私の系統をチョイと茲に記して置きたいと思ひます、私の先代は藤川友丸と申まして、大和国添上郡五ケ谷村の藤川定丸と云ふ人の二代目でございます、其の二代目友丸の私は門人でございます

 これだけであるが、どうも「藤川定丸」という祭文語り(浮かれ節)の弟子で、藤川友丸という名前を拝領した――という形で解釈できる。「大和国」とある所から、奈良県を拠点にしていたのだろう。生まれも奈良だったのだろうか。

 如何せんこの当時の浪花節は流しやヒラキの最下層芸人扱いなのでロクな記録がない。神社仏閣の境内や村の芝居小屋、時には大道で浮かれ節の会を開いて、芸を演じていた――という推測で物を考えるしかないだろう。

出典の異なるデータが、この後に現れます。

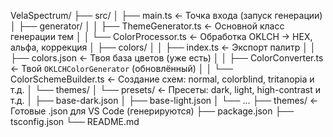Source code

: VelaSpectrum/
├── src/
│   ├── main.ts                     ← Точка входа (запуск генерации)
│   ├── generator/
│   │   ├── ThemeGenerator.ts       ← Основной класс генерации тем
│   │   └── ColorProcessor.ts       ← Обработка OKLCH → HEX, альфа, коррекция
│   ├── colors/
│   │   ├── index.ts                ← Экспорт палитр
│   │   ├── colors.json             ← Твоя база цветов (уже есть)
│   │   ├── ColorConverter.ts       ← Твой `OKLCHColorGenerator` (обновлённый)
│   │   └── ColorSchemeBuilder.ts   ← Создание схем: normal, colorblind, tritanopia и т.д.
│   └── themes/
│       └── presets/                ← Пресеты: dark, light, high-contrast и т.д.
│           ├── base-dark.json
│           ├── base-light.json
│           └── ...
├── themes/                         ← Готовые .json для VS Code (генерируются)
├── package.json
├── tsconfig.json
└── README.md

 正岡容『日本浪曲史』によると、博打の常習犯だったそうで――

藤川友丸の芸道上の記録は何ら遺されていず、無頼極りない賭博常習者としてのみ、彼の名前はのこっている。

 と何とも頼りない評価がなされている。

 1894年、16歳の富岡長五郎が入門。「藤川友春」と名付けられ、弟子として厳しくしごいたという。

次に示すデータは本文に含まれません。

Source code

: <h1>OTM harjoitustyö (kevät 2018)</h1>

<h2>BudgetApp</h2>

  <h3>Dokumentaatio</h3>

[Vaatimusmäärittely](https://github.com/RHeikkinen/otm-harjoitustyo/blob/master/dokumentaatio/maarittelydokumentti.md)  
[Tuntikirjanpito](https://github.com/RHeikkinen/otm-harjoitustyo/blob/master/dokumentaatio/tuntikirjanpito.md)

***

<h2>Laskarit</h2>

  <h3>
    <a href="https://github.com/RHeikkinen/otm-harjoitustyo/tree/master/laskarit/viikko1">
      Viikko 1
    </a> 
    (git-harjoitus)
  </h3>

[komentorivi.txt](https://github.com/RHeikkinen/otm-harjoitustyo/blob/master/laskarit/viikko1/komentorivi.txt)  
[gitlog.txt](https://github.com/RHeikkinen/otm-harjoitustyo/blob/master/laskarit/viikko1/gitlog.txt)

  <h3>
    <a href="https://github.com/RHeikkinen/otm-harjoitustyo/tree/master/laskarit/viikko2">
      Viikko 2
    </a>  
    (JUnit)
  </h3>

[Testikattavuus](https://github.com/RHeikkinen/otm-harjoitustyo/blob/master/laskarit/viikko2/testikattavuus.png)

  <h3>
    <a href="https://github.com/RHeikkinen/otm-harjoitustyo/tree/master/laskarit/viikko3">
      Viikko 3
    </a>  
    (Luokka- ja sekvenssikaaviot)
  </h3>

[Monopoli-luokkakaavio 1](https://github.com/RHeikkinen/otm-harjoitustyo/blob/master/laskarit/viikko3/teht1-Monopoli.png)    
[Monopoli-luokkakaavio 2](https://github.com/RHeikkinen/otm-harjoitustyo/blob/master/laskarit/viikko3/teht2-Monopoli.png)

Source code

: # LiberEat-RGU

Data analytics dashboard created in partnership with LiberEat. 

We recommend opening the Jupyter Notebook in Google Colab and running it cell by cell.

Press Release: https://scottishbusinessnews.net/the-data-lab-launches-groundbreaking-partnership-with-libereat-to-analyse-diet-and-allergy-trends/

 この友春こそ、後の関西浪曲界で「名人」の名声をほしいままにした藤川友春その人である。

 しかし、友丸は弟子の成功を目の当たりに出来なかったそうで、友春が21歳の時に病死。逆算すると1899年死去という事となる。

『大日本人物誌 一名・現代人名辞書』の藤川友春の項目に――

 十六歳家を脱す時に藤川友丸奈良市に来りて講演す請ふて其門に入り困憊す十八歳京都に於て初めて講演し爾来各席に出演す二十一歳の時師友丸病没し……

 とあるのが確認できる。

 自分の名前を受け継いだ藤川友春は関西随一の名人として数多くの弟子を抱え、弟子のひとりに「藤川友丸」を継がせた。この名跡は三代ほど続く事となる。